*Work to be completed*. Retype the records below from their first line through the line containing "with ROCm 5.7.", and include nothing else.

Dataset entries
################

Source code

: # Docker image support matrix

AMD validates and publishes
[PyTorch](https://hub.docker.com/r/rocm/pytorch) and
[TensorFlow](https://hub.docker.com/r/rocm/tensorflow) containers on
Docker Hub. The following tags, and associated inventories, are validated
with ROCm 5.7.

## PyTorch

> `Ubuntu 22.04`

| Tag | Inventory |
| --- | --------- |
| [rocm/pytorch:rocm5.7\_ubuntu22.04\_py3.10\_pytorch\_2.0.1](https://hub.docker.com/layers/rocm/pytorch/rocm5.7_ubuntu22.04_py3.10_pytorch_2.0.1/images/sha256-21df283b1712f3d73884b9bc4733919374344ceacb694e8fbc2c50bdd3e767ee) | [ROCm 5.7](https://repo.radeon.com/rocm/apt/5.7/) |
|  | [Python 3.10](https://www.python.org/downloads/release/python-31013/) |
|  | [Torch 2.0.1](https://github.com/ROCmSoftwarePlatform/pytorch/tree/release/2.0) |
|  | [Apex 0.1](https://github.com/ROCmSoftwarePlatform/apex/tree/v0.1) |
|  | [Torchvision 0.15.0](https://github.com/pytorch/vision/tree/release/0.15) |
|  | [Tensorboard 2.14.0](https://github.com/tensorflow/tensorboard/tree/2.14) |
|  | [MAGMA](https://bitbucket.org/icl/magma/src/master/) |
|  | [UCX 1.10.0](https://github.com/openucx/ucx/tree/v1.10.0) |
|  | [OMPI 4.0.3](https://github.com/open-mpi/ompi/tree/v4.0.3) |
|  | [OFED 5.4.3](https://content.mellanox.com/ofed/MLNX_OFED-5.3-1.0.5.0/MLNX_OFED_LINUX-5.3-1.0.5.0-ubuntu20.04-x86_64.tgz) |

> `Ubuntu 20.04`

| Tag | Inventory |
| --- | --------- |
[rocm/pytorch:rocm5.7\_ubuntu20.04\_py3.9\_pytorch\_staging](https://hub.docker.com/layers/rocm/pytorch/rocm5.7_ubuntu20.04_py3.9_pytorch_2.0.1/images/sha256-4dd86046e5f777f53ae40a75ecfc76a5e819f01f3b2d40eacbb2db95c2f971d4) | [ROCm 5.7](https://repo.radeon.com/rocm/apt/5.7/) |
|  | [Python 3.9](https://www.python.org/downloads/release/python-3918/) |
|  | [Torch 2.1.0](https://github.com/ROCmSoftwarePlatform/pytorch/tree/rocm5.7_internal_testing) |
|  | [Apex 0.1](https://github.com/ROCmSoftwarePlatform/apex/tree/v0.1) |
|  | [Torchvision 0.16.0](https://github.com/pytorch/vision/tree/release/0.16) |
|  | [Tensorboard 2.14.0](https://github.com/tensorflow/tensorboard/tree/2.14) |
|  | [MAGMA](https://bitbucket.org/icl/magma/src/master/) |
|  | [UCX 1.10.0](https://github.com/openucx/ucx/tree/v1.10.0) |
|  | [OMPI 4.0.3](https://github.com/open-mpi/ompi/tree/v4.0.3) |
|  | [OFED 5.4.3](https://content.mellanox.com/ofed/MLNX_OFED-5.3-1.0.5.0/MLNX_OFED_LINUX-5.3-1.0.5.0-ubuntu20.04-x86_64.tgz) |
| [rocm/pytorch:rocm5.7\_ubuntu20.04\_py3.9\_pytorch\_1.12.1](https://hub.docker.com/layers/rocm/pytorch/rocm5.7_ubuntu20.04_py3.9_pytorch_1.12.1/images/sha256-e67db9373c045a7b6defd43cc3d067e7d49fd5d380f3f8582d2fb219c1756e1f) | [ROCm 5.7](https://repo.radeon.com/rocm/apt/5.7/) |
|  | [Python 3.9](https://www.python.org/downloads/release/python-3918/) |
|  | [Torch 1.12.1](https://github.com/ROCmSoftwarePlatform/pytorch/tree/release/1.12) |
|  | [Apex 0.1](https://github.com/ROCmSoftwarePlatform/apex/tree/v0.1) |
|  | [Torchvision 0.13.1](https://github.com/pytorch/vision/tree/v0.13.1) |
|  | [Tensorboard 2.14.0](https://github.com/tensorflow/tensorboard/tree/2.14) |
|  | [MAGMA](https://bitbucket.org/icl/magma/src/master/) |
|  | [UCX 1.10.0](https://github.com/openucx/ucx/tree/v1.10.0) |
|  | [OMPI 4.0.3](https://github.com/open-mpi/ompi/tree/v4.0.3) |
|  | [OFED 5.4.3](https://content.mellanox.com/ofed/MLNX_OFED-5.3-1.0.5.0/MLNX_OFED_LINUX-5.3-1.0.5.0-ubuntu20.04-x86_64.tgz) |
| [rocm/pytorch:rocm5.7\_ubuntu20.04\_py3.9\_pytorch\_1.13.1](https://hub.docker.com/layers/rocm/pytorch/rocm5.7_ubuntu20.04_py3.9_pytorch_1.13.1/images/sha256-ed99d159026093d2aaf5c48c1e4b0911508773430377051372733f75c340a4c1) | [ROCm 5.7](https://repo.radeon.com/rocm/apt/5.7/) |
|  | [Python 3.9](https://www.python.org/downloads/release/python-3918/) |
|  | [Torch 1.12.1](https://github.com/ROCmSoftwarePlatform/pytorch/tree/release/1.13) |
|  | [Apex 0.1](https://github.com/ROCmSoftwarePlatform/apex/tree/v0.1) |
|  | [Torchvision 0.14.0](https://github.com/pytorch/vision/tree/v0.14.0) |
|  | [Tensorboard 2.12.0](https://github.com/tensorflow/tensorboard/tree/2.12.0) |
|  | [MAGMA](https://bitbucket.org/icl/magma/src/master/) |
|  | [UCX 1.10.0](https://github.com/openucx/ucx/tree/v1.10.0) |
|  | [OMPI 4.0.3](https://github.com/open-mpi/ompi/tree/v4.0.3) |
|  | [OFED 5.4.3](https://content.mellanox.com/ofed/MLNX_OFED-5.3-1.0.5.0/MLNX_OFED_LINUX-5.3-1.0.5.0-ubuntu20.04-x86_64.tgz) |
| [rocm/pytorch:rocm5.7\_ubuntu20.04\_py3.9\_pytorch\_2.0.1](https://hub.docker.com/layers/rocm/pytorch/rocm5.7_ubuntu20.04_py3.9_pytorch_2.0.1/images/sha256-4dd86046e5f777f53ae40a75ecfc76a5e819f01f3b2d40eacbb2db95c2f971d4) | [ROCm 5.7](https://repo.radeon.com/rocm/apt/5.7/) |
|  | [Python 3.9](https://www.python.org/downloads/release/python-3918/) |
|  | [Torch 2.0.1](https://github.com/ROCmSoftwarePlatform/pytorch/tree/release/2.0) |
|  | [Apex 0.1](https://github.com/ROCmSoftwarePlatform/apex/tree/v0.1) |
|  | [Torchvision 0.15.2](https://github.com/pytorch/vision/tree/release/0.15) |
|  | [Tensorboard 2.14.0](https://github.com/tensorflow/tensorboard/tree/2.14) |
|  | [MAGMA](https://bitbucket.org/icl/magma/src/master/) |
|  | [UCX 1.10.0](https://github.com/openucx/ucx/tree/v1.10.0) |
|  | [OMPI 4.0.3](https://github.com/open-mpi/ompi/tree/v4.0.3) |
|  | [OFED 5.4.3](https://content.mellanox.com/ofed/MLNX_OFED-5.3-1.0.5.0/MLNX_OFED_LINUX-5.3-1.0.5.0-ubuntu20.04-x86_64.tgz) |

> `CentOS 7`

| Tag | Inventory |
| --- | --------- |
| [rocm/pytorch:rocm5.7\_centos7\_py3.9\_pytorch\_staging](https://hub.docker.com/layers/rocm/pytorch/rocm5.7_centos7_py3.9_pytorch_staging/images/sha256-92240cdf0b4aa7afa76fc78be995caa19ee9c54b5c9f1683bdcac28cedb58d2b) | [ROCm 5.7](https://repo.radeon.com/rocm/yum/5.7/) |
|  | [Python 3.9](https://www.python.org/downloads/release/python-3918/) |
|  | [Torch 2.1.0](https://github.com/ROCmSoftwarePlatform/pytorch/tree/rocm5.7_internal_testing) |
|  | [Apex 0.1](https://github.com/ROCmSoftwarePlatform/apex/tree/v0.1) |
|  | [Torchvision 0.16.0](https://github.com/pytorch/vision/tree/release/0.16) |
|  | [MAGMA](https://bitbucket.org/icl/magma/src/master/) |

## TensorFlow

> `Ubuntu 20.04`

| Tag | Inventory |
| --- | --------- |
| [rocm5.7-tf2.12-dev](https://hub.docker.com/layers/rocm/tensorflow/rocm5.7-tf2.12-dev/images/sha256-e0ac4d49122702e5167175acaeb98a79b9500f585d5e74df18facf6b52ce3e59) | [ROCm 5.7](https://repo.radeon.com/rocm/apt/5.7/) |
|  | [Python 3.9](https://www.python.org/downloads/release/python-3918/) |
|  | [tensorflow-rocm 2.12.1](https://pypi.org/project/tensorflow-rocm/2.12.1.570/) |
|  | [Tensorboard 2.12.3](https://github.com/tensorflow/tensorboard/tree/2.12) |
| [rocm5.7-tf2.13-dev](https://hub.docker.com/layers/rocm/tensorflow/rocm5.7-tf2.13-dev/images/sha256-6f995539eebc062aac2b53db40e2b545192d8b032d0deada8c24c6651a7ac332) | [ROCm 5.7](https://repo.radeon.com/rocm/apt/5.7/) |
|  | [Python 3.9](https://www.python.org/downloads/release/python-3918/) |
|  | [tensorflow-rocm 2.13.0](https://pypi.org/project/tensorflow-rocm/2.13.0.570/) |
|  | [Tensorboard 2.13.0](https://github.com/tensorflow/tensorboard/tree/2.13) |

################

*Solution for this task*.
Source code

: # Docker image support matrix

AMD validates and publishes
[PyTorch](https://hub.docker.com/r/rocm/pytorch) and
[TensorFlow](https://hub.docker.com/r/rocm/tensorflow) containers on
Docker Hub. The following tags, and associated inventories, are validated
with ROCm 5.7.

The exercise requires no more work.